Да, о чаше было необязательно думать. Рано или поздно она сама собой вплывала сначала в поле зрения, а затем и в мысли, словно пытаясь придать всему свою форму, и всякий раз он с усмешкой вспоминал Аристотеля: через искусство возникает то, форма чего находится в душе. Чаша стояла точно в центре мраморной шахматной доски, врезанной в столик, – единственная уцелевшая фигура некоей игры, о которой он ничего не ведал – ни о ее правилах, ни о сюжете, ни, наконец, о результате. Да и об игроках ему ничего не было известно.
Кончиками пальцев он касался холодного серебряного бока, легко пробегал по полустертой надписи на ободке. На каком языке? Быть может, на том самом, на котором он говорил, изумляя и пугая близких, пока его не крестили?

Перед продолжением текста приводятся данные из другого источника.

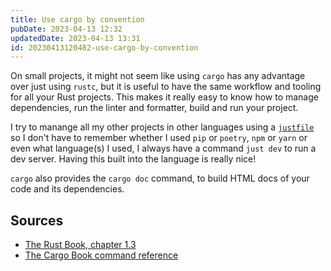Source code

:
 ```yaml
---
title: Use cargo by convention
pubDate: 2023-04-13 12:32
updatedDate: 2023-04-13 13:31
id: 20230413120482-use-cargo-by-convention
---
```


On small projects, it might not seem like using `cargo` has any advantage over just using `rustc`, but it is useful to have the same workflow and tooling for all your Rust projects. This makes it really easy to know how to manage dependencies, run the linter and formatter, build and run your project.

I try to manange all my other projects in other languages using a [`justfile`](https://just.systems/man/en/) so I don't have to remember whether I used `pip` or `poetry`, `npm` or `yarn` or even what language(s) I used, I always have a command `just dev` to run a dev server. Having this built into the language is really nice!

`cargo` also provides the `cargo doc` command, to build HTML docs of your code and its dependencies.

## Sources

- [The Rust Book, chapter 1.3](https://rust-book.cs.brown.edu/ch01-03-hello-cargo.html#cargo-as-convention)
- [The Cargo Book command reference](https://doc.rust-lang.org/cargo/commands/cargo-doc.html)

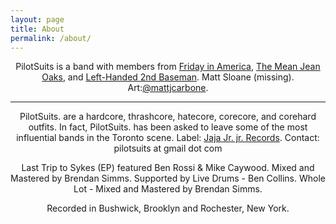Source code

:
 ```yaml
---
layout: page
title: About
permalink: /about/
---
```

<center>
<p>PilotSuits is a band with members from <a href="http://www.reverbnation.com/fridayinamerica" target="_blank"> Friday in America</a>, <a href="http://www.themeanjeanoaks.com" target="_blank">The Mean Jean Oaks</a>, and <a href="http://www.lh2b.bandcamp.com" target="_blank"> Left-Handed 2nd Baseman</a>. Matt Sloane (missing). Art:<a href="https://twitter.com/mattjcarbone" target="_blank">@mattjcarbone</a>. </p></center>

---

<center>
<p>PilotSuits. are a hardcore, thrashcore, hatecore, corecore, and corehard outfits. In fact, PilotSuits. has been asked to leave some of the most influential bands in the Toronto scene. Label: <a href="http://jajajrjr.com" target="_blank">Jaja Jr. jr. Records</a>. Contact: pilotsuits at gmail dot com</p>

<p>Last Trip to Sykes (EP) featured Ben Rossi & Mike Caywood. 
Mixed and Mastered by Brendan Simms. 
Supported by Live Drums - Ben Collins.
Whole Lot - Mixed and Mastered by Brendan Simms. </p>

<p>Recorded in Bushwick, Brooklyn and Rochester, New York. </p></center>

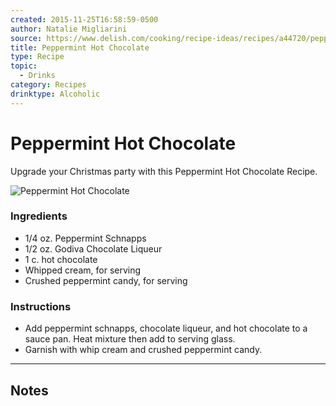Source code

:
 ```yaml
---
created: 2015-11-25T16:58:59-0500
author: Natalie Migliarini
source: https://www.delish.com/cooking/recipe-ideas/recipes/a44720/peppermint-hot-chocolate-recipe/
title: Peppermint Hot Chocolate
type: Recipe
topic:
  - Drinks
category: Recipes
drinktype: Alcoholic
---
```


# Peppermint Hot Chocolate

Upgrade your Christmas party with this Peppermint Hot Chocolate Recipe.


![Peppermint Hot Chocolate](https://hips.hearstapps.com/del.h-cdn.co/assets/16/42/3200x3200/square-1447096438-img-4267.jpg?resize=1200:*)

### Ingredients

- 1/4 oz. Peppermint Schnapps
- 1/2 oz. Godiva Chocolate Liqueur
- 1 c. hot chocolate
- Whipped cream, for serving
- Crushed peppermint candy, for serving

### Instructions

- Add peppermint schnapps, chocolate liqueur, and hot chocolate to a sauce pan. Heat mixture then add to serving glass.
- Garnish with whip cream and crushed peppermint candy.

-----

## Notes
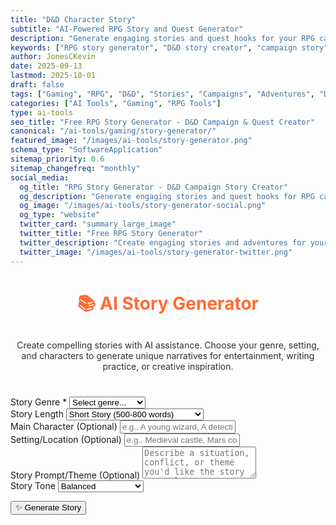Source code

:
 ```yaml
---
title: "D&D Character Story"
subtitle: "AI-Powered RPG Story and Quest Generator"
description: "Generate engaging stories and quest hooks for your RPG campaigns. Create compelling narratives, adventures, and plot lines for D&D and tabletop gaming sessions."
keywords: ["RPG story generator", "D&D story creator", "campaign story", "quest generator", "RPG plot", "adventure generator", "DnD stories", "tabletop RPG", "campaign ideas", "quest hooks"]
author: JonesCKevin
date: 2025-09-13
lastmod: 2025-10-01
draft: false
tags: ["Gaming", "RPG", "D&D", "Stories", "Campaigns", "Adventures", "DM Tools", "AI", "Tools"]
categories: ["AI Tools", "Gaming", "RPG Tools"]
type: ai-tools
seo_title: "Free RPG Story Generator - D&D Campaign & Quest Creator"
canonical: "/ai-tools/gaming/story-generator/"
featured_image: "/images/ai-tools/story-generator.png"
schema_type: "SoftwareApplication"
sitemap_priority: 0.6
sitemap_changefreq: "monthly"
social_media:
  og_title: "RPG Story Generator - D&D Campaign Story Creator"
  og_description: "Generate engaging stories and quest hooks for RPG campaigns. Create compelling narratives for D&D and tabletop games."
  og_image: "/images/ai-tools/story-generator-social.png"
  og_type: "website"
  twitter_card: "summary_large_image"
  twitter_title: "Free RPG Story Generator"
  twitter_description: "Create engaging stories and adventures for your D&D campaigns with AI. Perfect for DMs and storytellers."
  twitter_image: "/images/ai-tools/story-generator-twitter.png"
---
```



<link rel="stylesheet" href="story-generator.css">

<h1 style="text-align: center; margin-bottom: 30px; color: #ff6b35;">📚 AI Story Generator</h1>
<p style="text-align: center; margin-bottom: 40px; opacity: 0.9;">
Create compelling stories with AI assistance. Choose your genre, setting, and characters to generate unique narratives for entertainment, writing practice, or creative inspiration.
</p>

<form id="storyForm">
<div class="form-group">
<label for="storyGenre">Story Genre *</label>
<select id="storyGenre" required>
<option value="">Select genre...</option>
<option value="fantasy">Fantasy</option>
<option value="sci-fi">Science Fiction</option>
<option value="mystery">Mystery</option>
<option value="romance">Romance</option>
<option value="thriller">Thriller</option>
<option value="horror">Horror</option>
<option value="adventure">Adventure</option>
<option value="drama">Drama</option>
<option value="comedy">Comedy</option>
<option value="historical">Historical Fiction</option>
<option value="post-apocalyptic">Post-Apocalyptic</option>
<option value="superhero">Superhero</option>
</select>
</div>

<div class="form-group">
<label for="storyLength">Story Length</label>
<select id="storyLength">
<option value="short">Short Story (500-800 words)</option>
<option value="medium">Medium Story (1000-1500 words)</option>
<option value="long">Long Story (2000+ words)</option>
<option value="flash">Flash Fiction (200-300 words)</option>
</select>
</div>

<div class="form-group">
<label for="mainCharacter">Main Character (Optional)</label>
<input type="text" id="mainCharacter" placeholder="e.g., A young wizard, A detective, A space explorer...">
</div>

<div class="form-group">
<label for="setting">Setting/Location (Optional)</label>
<input type="text" id="setting" placeholder="e.g., Medieval castle, Mars colony, Victorian London...">
</div>

<div class="form-group">
<label for="storyPrompt">Story Prompt/Theme (Optional)</label>
<textarea id="storyPrompt" rows="3" placeholder="Describe a situation, conflict, or theme you'd like the story to explore..."></textarea>
</div>

<div class="form-group">
<label for="tone">Story Tone</label>
<select id="tone">
<option value="balanced">Balanced</option>
<option value="dark">Dark & Serious</option>
<option value="light">Light & Humorous</option>
<option value="mysterious">Mysterious</option>
<option value="inspiring">Inspiring & Uplifting</option>
<option value="dramatic">Dramatic & Intense</option>
</select>
</div>

<button type="button" class="btn-primary" onclick="generateStory()">✨ Generate Story</button>
</form>

<div id="loadingDiv" class="loading" style="display: none;">
Crafting your story...
</div>

<div id="errorDiv" style="display: none;"></div>

<div id="resultDiv" style="display: none;">
<h3 style="color: #ff6b35; margin-bottom: 20px;">Generated Story</h3>
<div class="result-content" id="resultContent"></div>

<div style="margin-top: 30px; gap: 15px; display: flex; justify-content: center; flex-wrap: wrap;">
<button class="btn-primary" onclick="copyResult()" style="width: auto; padding: 10px 20px;">📋 Copy to Clipboard</button>
<button class="btn-primary" onclick="downloadResult('markdown')" style="width: auto; padding: 10px 20px; background: linear-gradient(135deg, #28a745, #34ce57);">📄 Download Markdown</button>
<button class="btn-primary" onclick="generateVariation()" style="width: auto; padding: 10px 20px; background: linear-gradient(135deg, #6f42c1, #8e5bcd);">📖 Generate Alternative</button>

</div>
</div>


<script src="story-generator.js"></script>





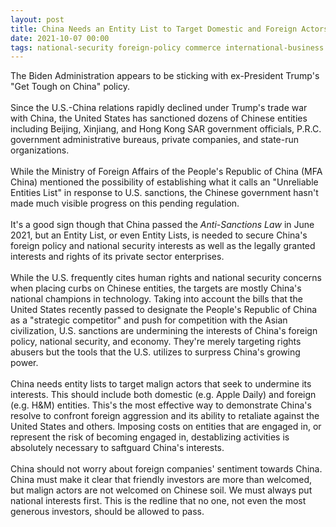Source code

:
 ```yaml
---
layout: post
title: China Needs an Entity List to Target Domestic and Foreign Actors That Are Engaged in Activities Contrary to China's Foreign Policy or National Security Interests
date: 2021-10-07 00:00
tags: national-security foreign-policy commerce international-business china geopolitics
---
```


The Biden Administration appears to be sticking with ex-President Trump's "Get Tough on China" policy. 
<br><br>
Since the U.S.-China relations rapidly declined under Trump's trade war with China, the United States has sanctioned dozens of Chinese entities including Beijing, Xinjiang, and Hong Kong SAR government officials, P.R.C. government administrative bureaus, private companies, and state-run organizations. 
<br><br>
While the Ministry of Foreign Affairs of the People's Republic of China (MFA China) mentioned the possibility of establishing what it calls an "Unreliable Entities List" in response to U.S. sanctions, the Chinese government hasn't made much visible progress on this pending regulation.
<br><br>
It's a good sign though that China passed the <i>Anti-Sanctions Law</i> in June 2021, but an Entity List, or even Entity Lists, is needed to secure China's foreign policy and national security interests as well as the legally granted interests and rights of its private sector enterprises.
<br><br>
While the U.S. frequently cites human rights and national security concerns when placing curbs on Chinese entities, the targets are mostly China's national champions in technology. Taking into account the bills that the United States recently passed to designate the People's Republic of China as a "strategic competitor" and push for competition with the Asian civilization, U.S. sanctions are undermining the interests of China's foreign policy, national security, and economy. They're merely targeting rights abusers but the tools that the U.S. utilizes to surpress China's growing power. 
<br><br>
China needs entity lists to target malign actors that seek to undermine its interests. This should include both domestic (e.g. Apple Daily) and foreign (e.g. H&M) entities. This's the most effective way to demonstrate China's resolve to confront foreign aggression and its ability to retaliate against the United States and others. Imposing costs on entities that are engaged in, or represent the risk of becoming engaged in, destablizing activities is absolutely necessary to saftguard China's interests.
<br><br>
China should not worry about foreign companies' sentiment towards China. China must make it clear that friendly investors are more than welcomed, but malign actors are not welcomed on Chinese soil. We must always put national interests first. This is the redline that no one, not even the most generous investors, should be allowed to pass.
<br><br>
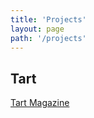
 ```yaml
---
title: 'Projects'
layout: page
path: '/projects'
---
```


## Tart

[Tart Magazine](https://www.tartmgzn.com/)
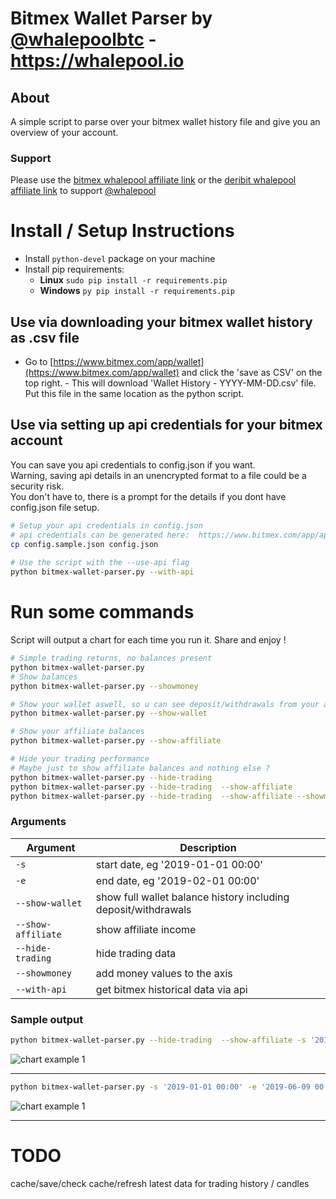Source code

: # Bitmex Wallet Parser by [@whalepoolbtc](https://t.me/whalepoolbtc) - https://whalepool.io

## About
A simple script to parse over your bitmex wallet history file and give you an overview of your account.

### Support
Please use the [bitmex whalepool affiliate link](http://bitmex.whalepool.io) or the [deribit whalepool affiliate link](http://derbit.whalepool.io) to support [@whalepool](https://t.me/whalepoolbtc)

# Install / Setup Instructions
- Install `python-devel` package on your machine
- Install pip requirements:
	- **Linux** `sudo pip install -r requirements.pip`
	- **Windows** `py pip install -r requirements.pip`

## Use via downloading your bitmex wallet history as .csv file 
- Go to [https://www.bitmex.com/app/wallet](https://www.bitmex.com/app/wallet) and click the 'save as CSV' on the top right.  - This will download 'Wallet History - YYYY-MM-DD.csv' file. Put this file in the same location as the python script.  
  
## Use via setting up api credentials for your bitmex account
You can save you api credentials to config.json if you want.   
Warning, saving api details in an unencrypted format to a file could be a security risk.  
You don't have to, there is a prompt for the details if you dont have config.json file setup.  

```bash
# Setup your api credentials in config.json 
# api credentials can be generated here:  https://www.bitmex.com/app/apiKeys
cp config.sample.json config.json  
  
# Use the script with the --use-api flag
python bitmex-wallet-parser.py --with-api 
```  
   

# Run some commands 
Script will output a chart for each time you run it. Share and enjoy ! 

```bash
# Simple trading returns, no balances present
python bitmex-wallet-parser.py
# Show balances
python bitmex-wallet-parser.py --showmoney

# Show your wallet aswell, so u can see deposit/withdrawals from your account
python bitmex-wallet-parser.py --show-wallet

# Show your affiliate balances
python bitmex-wallet-parser.py --show-affiliate

# Hide your trading performance
# Maybe just to show affiliate balances and nothing else ? 
python bitmex-wallet-parser.py --hide-trading 
python bitmex-wallet-parser.py --hide-trading  --show-affiliate
python bitmex-wallet-parser.py --hide-trading  --show-affiliate --showmoney
```


### Arguments

| Argument | Description |
| -------- | ----------- |
| `-s` | start date, eg '2019-01-01 00:00' |
| `-e` | end date, eg '2019-02-01 00:00' |
| `--show-wallet` | show full wallet balance history including deposit/withdrawals |
| `--show-affiliate` | show affiliate income |
| `--hide-trading` | hide trading data |
| `--showmoney` | add money values to the axis |
| `--with-api` | get bitmex historical data via api |  
  

### Sample output    

```bash 
python bitmex-wallet-parser.py --hide-trading  --show-affiliate -s '2018-01-01 00:00' -e '2019-01-01 00:00'
```  
![chart example 1](https://i.imgur.com/RAyqesL.png)   
  
---   
   
  
```bash
python bitmex-wallet-parser.py -s '2019-01-01 00:00' -e '2019-06-09 00:00'
```   
![chart example 1](https://i.imgur.com/FM73DDz.png)   
  
---   
   

   
# TODO 
cache/save/check cache/refresh latest data for trading history / candles   

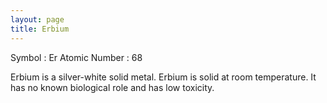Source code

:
 ```yaml
---
layout: page
title: Erbium
---
```


Symbol : Er
Atomic Number : 68

Erbium is a silver-white solid metal. Erbium is solid at room temperature. It has no known biological role and has low toxicity.
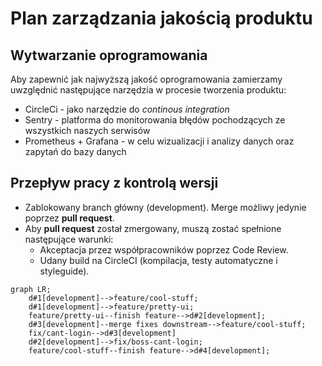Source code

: # Plan zarządzania jakością produktu


## Wytwarzanie oprogramowania

Aby zapewnić jak najwyższą jakość oprogramowania zamierzamy uwzględnić następujące narzędzia w procesie tworzenia produktu:

* CircleCi - jako narzędzie do *continous integration*
* Sentry - platforma do monitorowania błędów pochodzących ze wszystkich naszych serwisów
* Prometheus + Grafana - w celu wizualizacji i analizy danych oraz zapytań do bazy danych

## Przepływ pracy z kontrolą wersji

* Zablokowany branch główny (development). Merge możliwy jedynie poprzez **pull request**.
* Aby **pull request** został zmergowany, muszą zostać spełnione następujące warunki:
	* Akceptacja przez współpracowników poprzez Code Review.
	* Udany build na CircleCI (kompilacja, testy automatyczne i styleguide).

```mermaid
graph LR;
	d#1[development]-->feature/cool-stuff;
	d#1[development]-->feature/pretty-ui;
	feature/pretty-ui--finish feature-->d#2[development];
	d#3[development]--merge fixes downstream-->feature/cool-stuff;
	fix/cant-login-->d#3[development]
	d#2[development]-->fix/boss-cant-login;
	feature/cool-stuff--finish feature-->d#4[development];	
```
<!--stackedit_data:
eyJoaXN0b3J5IjpbMTg2Njc2ODU3MV19
-->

Он дорожил часами, проведенными наедине с чашей. И вовсе не потому, что, как считалось, там он обдумывал нечто важное, – нет. Временами ему казалось, что в треугольной комнатке он освобождается от всяких мыслей, то есть от всего, что принято называть мыслями, и это-то и вызывало чувство, родственное счастью. Да, там он счастливо опустевал, не задумываясь, хорошо это или плохо.
Ни Бунин, ни Набоков никогда не заводили своего дома в эмиграции, оба были бездомны, оба – каждый по-своему – жили между небом и землей. Автор «Темных аллей» и не желал «прирастать к чужбине», дышал Россией и только ею; создатель «Лолиты», быть может, и хотел бы врасти, но не смог и превратил эту невозможность в стиль, слабость – в силу.
У Ермо был дом.
По прихоти судьбы его дом в Нью-Сэйлеме принадлежал людям, жившим между небом и землей. Их души были поглощены Россией. Дядины всадники мчались по русским ковыльным степям. Когда началась война, когда Гитлер напал на Россию, Николай Павлович уже не мог думать ни о чем другом. «Сталин довел дело Петра до конца, – говорил он. – Он достроил Дом, скрепив камни кровью. Но не ему жить в этом Доме, не ему: зло должно войти в мир, но горе тому, через кого оно войдет. И рано или поздно жильцы проклянут его, даже, быть может, попытаются разрушить им созданное, и только убедившись, что это невозможно, поймут также, что дело не в камнях и, как ни чудовищно это звучит, не в крови, не в слезинке ребенка самих по себе, – как и всегда, все упирается в самих жильцов, в их умение или неумение жить. Самое трудное для русских – почувствовать себя русскими, понять, что значит быть русским. Еврей – это Завет и Храм, а что такое русский? Особенно после того, как большевики уничтожили саму почву, из которой росла прежняя жизнь, прежняя вера… У нас остался только язык».